Effects of BAYm 1099, New α-Glucosidase Inhibitor, on Acute Metabolic Responses and Metabolic Control in NIDDM Over 1 Mo
- Abu HB Samad, MB,
- Thomas S Ty Willing, MD,
- K George MM Alberti, DPhil and
- Roy Taylor, MD
- Address correspondence and reprint requests to Dr. Roy Taylor, Department of Medicine, The Medical School, Framlington Place, Newcastle upon Tyne NE2 4HH, UK.
Abstract
To examine the clinical role of BAYm 1099, 15 diettreatednon-insulin-dependent diabetic (NIDDM) subjects were randomized to start drug (50 mg 3 times/ day) or placebo after a 4-wk run-in period in a doubleblind crossover study.
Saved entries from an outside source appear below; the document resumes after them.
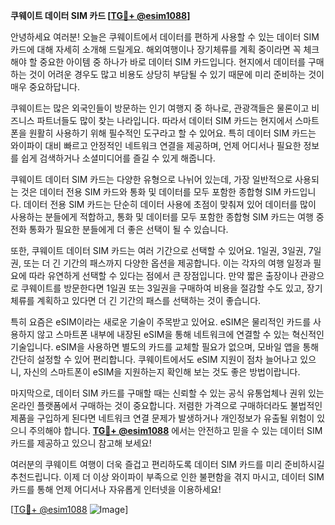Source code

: **쿠웨이트 데이터 SIM 카드 [[TG💪+ @esim1088](https://t.me/s/esim1088)]**

안녕하세요 여러분! 오늘은 쿠웨이트에서 데이터를 편하게 사용할 수 있는 데이터 SIM 카드에 대해 자세히 소개해 드릴게요. 해외여행이나 장기체류를 계획 중이라면 꼭 체크해야 할 중요한 아이템 중 하나가 바로 데이터 SIM 카드입니다. 현지에서 데이터를 구매하는 것이 어려운 경우도 많고 비용도 상당히 부담될 수 있기 때문에 미리 준비하는 것이 매우 중요하답니다.

쿠웨이트는 많은 외국인들이 방문하는 인기 여행지 중 하나로, 관광객들은 물론이고 비즈니스 파트너들도 많이 찾는 나라입니다. 따라서 데이터 SIM 카드는 현지에서 스마트폰을 원활히 사용하기 위해 필수적인 도구라고 할 수 있어요. 특히 데이터 SIM 카드는 와이파이 대비 빠르고 안정적인 네트워크 연결을 제공하며, 언제 어디서나 필요한 정보를 쉽게 검색하거나 소셜미디어를 즐길 수 있게 해줍니다.

쿠웨이트 데이터 SIM 카드는 다양한 유형으로 나뉘어 있는데, 가장 일반적으로 사용되는 것은 데이터 전용 SIM 카드와 통화 및 데이터를 모두 포함한 종합형 SIM 카드입니다. 데이터 전용 SIM 카드는 단순히 데이터 사용에 초점이 맞춰져 있어 데이터를 많이 사용하는 분들에게 적합하고, 통화 및 데이터를 모두 포함한 종합형 SIM 카드는 여행 중 전화 통화가 필요한 분들에게 더 좋은 선택이 될 수 있습니다.

또한, 쿠웨이트 데이터 SIM 카드는 여러 기간으로 선택할 수 있어요. 1일권, 3일권, 7일권, 또는 더 긴 기간의 패스까지 다양한 옵션을 제공합니다. 이는 각자의 여행 일정과 필요에 따라 유연하게 선택할 수 있다는 점에서 큰 장점입니다. 만약 짧은 출장이나 관광으로 쿠웨이트를 방문한다면 1일권 또는 3일권을 구매하여 비용을 절감할 수도 있고, 장기 체류를 계획하고 있다면 더 긴 기간의 패스를 선택하는 것이 좋습니다.

특히 요즘은 eSIM이라는 새로운 기술이 주목받고 있어요. eSIM은 물리적인 카드를 사용하지 않고 스마트폰 내부에 내장된 eSIM을 통해 네트워크에 연결할 수 있는 혁신적인 기술입니다. eSIM을 사용하면 별도의 카드를 교체할 필요가 없으며, 모바일 앱을 통해 간단히 설정할 수 있어 편리합니다. 쿠웨이트에서도 eSIM 지원이 점차 늘어나고 있으니, 자신의 스마트폰이 eSIM을 지원하는지 확인해 보는 것도 좋은 방법이랍니다.

마지막으로, 데이터 SIM 카드를 구매할 때는 신뢰할 수 있는 공식 유통업체나 권위 있는 온라인 플랫폼에서 구매하는 것이 중요합니다. 저렴한 가격으로 구매하더라도 불법적인 제품을 구입하게 된다면 네트워크 연결 문제가 발생하거나 개인정보가 유출될 위험이 있으니 주의해야 합니다. **[TG💪+ @esim1088](https://t.me/s/esim1088)** 에서는 안전하고 믿을 수 있는 데이터 SIM 카드를 제공하고 있으니 참고해 보세요!

여러분의 쿠웨이트 여행이 더욱 즐겁고 편리하도록 데이터 SIM 카드를 미리 준비하시길 추천드립니다. 이제 더 이상 와이파이 부족으로 인한 불편함을 겪지 마시고, 데이터 SIM 카드를 통해 언제 어디서나 자유롭게 인터넷을 이용하세요!

[[TG💪+ @esim1088](https://t.me/s/esim1088) ![Image](https://i.postimg.cc/Y0z9fWf4/image.png)]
Treatment periods (4 wk) were separated by a 2-wk washout period. During the last week of each treatment period, three test meals (TMs) were administered: 60 g starch (TM1), 25 g sucrose (TM2), and combined 60 g starch and 25 g sucrose (TM3). Twelve subjects completed the study. The peak postprandial blood glucose, lactate, and pyruvate levels (means ± SE) were significantly lower with active drug after all test meals, particularly TM2 (11.3 ±1.0 vs. 14.3 ± 1.4 mM, P <.001; 1.53 ± 0.20 vs. 2.48 ± 0.17 mM, P < .001; and 105.1 ± 17.6 vs. 147.6 ± 11.1 μM, P < .05, respectively. Peak blood glucose levels were significantly delayed. However, fasting blood glucose, HbA1, fructosamine, and cholesterol did not change during active treatment (10.0 ±1.0 vs. 9.9 ±1.0 mM, 10.0 ± 0.7 vs. 9.4 ± 0.7%, 2.44 ± 0.10 vs. 2.37 ± 0.07 mmol/100 g protein, and 6.7 ± 0.3 vs. 6.5 ± 0.3 mM, P NS). Flatulence and diarrhea were severe in 2 subjects, requiring termination of study. Thus, in NIDDM, BAYm 1099 was effective in diminishing and delaying postprandial excursions of blood glucose, lactate, and pyruvate after high- and low-sucrose meals, but overall metabolic control remained unchanged. The results of acute studies on food absorption cannot be extrapolated to predict longer-term effects on glycemic control in diet-treated NIDDM subjects.